Collected data
= Beginning of Section =

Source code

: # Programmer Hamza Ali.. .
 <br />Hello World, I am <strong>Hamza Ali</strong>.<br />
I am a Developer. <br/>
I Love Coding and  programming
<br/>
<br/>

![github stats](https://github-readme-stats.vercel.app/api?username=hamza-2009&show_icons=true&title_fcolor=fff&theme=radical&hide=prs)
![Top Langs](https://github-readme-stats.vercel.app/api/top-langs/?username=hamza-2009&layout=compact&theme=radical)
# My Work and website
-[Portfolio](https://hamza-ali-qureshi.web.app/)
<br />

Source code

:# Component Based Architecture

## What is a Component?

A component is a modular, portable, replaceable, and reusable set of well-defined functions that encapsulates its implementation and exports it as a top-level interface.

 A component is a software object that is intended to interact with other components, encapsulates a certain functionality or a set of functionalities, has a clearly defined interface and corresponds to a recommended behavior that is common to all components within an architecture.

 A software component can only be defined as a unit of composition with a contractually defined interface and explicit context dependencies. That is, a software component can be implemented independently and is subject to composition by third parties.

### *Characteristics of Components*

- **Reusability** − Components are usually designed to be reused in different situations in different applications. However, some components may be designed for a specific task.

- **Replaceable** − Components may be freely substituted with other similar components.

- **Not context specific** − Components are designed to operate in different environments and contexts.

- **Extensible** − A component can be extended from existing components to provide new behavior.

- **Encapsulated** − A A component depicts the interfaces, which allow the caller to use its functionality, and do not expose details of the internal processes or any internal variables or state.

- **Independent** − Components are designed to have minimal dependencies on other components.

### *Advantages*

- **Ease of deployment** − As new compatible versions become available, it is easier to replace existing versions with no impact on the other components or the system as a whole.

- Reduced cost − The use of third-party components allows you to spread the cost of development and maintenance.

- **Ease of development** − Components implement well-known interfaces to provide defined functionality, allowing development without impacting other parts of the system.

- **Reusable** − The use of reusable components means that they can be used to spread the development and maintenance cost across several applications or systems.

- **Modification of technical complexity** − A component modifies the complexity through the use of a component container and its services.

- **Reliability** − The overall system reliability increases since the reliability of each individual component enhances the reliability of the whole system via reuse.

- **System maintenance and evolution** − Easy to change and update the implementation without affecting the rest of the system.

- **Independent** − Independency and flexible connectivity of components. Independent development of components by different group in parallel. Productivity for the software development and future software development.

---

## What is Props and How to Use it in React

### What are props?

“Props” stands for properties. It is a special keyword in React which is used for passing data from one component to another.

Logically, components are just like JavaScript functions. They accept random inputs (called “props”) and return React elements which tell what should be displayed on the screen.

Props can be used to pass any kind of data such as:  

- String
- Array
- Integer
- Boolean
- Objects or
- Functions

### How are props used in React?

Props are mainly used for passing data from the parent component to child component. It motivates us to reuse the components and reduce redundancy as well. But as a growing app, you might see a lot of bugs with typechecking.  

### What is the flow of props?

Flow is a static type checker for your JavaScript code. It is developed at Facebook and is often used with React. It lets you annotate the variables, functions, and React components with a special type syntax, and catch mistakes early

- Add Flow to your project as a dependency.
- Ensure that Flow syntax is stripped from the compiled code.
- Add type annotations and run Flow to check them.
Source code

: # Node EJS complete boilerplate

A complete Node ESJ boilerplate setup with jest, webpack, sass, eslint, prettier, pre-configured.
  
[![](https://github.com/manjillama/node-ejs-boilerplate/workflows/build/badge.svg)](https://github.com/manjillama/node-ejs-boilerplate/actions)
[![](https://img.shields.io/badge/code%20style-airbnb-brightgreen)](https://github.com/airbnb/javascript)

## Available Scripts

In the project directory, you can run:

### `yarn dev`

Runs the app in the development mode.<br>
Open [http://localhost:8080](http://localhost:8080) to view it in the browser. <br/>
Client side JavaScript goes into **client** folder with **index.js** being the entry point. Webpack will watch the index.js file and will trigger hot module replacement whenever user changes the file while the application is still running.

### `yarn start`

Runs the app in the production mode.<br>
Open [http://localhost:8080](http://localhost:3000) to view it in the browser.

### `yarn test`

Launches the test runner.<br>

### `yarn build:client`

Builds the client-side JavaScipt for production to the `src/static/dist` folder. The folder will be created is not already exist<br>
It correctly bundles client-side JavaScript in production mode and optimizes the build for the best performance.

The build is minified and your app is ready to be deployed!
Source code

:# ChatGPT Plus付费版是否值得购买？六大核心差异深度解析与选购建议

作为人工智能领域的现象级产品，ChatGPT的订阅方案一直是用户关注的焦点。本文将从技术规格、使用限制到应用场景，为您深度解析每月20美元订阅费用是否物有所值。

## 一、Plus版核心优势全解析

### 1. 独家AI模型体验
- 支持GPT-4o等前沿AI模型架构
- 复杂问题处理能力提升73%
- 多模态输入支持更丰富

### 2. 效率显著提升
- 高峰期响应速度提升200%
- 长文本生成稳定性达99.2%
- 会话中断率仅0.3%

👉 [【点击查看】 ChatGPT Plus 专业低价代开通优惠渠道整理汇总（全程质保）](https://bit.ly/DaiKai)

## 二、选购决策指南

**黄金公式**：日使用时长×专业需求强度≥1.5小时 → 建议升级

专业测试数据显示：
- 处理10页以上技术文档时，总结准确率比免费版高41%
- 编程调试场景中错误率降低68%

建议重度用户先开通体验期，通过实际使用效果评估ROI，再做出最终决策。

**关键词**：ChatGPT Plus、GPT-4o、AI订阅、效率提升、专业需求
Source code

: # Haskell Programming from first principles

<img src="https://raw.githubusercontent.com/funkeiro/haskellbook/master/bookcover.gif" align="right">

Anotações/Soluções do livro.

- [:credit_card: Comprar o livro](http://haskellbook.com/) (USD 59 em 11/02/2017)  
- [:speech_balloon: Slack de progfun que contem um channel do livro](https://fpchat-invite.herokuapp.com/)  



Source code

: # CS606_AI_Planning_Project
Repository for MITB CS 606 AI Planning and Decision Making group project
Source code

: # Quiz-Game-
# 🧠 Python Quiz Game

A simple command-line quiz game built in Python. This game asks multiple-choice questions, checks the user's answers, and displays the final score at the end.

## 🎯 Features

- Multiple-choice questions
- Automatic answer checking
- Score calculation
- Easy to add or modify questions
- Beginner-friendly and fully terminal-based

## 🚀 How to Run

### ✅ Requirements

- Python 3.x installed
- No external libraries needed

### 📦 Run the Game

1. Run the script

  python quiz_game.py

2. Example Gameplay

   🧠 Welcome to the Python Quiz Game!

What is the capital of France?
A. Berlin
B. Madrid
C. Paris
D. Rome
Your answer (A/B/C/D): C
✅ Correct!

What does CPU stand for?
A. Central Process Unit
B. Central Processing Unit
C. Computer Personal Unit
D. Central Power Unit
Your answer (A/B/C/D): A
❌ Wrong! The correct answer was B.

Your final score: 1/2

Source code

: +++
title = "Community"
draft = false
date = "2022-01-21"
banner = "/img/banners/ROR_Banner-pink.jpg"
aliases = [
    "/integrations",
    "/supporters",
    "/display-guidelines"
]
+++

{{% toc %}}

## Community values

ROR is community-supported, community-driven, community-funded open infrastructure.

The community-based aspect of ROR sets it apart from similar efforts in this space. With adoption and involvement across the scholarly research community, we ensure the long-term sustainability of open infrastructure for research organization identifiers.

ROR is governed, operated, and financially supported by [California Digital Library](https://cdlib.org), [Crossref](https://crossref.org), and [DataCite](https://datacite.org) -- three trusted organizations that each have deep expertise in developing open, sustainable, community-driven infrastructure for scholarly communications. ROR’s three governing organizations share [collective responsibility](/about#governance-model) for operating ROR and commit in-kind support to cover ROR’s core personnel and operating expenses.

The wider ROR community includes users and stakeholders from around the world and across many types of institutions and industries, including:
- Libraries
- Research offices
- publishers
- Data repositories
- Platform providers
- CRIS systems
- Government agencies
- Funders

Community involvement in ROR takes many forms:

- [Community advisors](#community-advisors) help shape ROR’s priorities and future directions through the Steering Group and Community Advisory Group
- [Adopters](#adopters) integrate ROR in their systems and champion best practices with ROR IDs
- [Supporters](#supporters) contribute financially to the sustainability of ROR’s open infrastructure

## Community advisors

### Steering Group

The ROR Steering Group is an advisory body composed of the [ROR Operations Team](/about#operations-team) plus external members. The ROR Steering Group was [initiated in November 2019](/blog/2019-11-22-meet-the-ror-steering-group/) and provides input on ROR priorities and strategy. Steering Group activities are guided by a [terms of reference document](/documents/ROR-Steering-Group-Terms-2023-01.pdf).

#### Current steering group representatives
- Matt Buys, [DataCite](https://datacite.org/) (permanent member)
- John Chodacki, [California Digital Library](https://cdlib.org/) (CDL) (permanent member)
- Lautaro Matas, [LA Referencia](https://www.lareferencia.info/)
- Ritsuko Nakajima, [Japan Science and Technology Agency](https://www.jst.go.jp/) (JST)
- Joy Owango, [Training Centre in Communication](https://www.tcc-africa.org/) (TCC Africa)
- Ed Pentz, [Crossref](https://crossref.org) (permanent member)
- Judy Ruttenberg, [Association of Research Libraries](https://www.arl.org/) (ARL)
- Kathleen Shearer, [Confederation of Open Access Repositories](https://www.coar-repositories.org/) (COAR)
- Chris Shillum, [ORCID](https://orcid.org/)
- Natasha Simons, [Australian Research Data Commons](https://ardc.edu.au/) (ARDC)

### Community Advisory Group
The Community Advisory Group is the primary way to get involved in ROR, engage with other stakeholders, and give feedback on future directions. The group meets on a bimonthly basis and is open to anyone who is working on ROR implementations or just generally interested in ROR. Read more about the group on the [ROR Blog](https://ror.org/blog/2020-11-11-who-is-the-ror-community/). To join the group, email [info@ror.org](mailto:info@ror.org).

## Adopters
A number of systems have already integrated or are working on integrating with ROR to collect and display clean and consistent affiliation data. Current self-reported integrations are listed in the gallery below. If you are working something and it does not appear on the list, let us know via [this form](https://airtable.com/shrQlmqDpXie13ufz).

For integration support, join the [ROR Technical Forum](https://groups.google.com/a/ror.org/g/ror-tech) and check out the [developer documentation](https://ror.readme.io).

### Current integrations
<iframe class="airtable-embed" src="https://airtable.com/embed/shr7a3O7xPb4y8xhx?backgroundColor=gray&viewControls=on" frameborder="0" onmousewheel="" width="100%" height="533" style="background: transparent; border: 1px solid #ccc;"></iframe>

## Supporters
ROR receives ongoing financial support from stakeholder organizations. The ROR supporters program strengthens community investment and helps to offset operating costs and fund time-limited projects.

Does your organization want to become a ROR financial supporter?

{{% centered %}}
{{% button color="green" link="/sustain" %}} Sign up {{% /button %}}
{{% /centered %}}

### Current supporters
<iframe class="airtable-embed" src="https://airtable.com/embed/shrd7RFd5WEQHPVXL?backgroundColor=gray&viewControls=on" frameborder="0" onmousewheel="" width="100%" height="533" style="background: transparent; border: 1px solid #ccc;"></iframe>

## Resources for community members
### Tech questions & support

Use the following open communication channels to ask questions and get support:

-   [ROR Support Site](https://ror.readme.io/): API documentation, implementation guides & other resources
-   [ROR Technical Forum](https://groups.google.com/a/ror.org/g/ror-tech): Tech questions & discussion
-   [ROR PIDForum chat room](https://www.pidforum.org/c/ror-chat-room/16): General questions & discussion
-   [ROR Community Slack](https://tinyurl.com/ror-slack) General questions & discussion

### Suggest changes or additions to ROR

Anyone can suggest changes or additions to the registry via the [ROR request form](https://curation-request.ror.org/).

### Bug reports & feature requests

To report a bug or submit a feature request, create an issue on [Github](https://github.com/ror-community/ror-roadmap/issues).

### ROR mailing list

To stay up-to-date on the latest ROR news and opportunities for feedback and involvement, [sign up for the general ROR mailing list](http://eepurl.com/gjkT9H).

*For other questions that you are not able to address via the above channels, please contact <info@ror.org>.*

= End of Section =

Return, line for line and unchanged, the data from its first line through the line containing "A component is a modular, portable, replaceable, and".

- _Exercise response_:
Source code

: # Programmer Hamza Ali.. .
 <br />Hello World, I am <strong>Hamza Ali</strong>.<br />
I am a Developer. <br/>
I Love Coding and  programming
<br/>
<br/>

![github stats](https://github-readme-stats.vercel.app/api?username=hamza-2009&show_icons=true&title_fcolor=fff&theme=radical&hide=prs)
![Top Langs](https://github-readme-stats.vercel.app/api/top-langs/?username=hamza-2009&layout=compact&theme=radical)
# My Work and website
-[Portfolio](https://hamza-ali-qureshi.web.app/)
<br />

Source code

:# Component Based Architecture

## What is a Component?

A component is a modular, portable, replaceable, and reusable set of well-defined functions that encapsulates its implementation and exports it as a top-level interface.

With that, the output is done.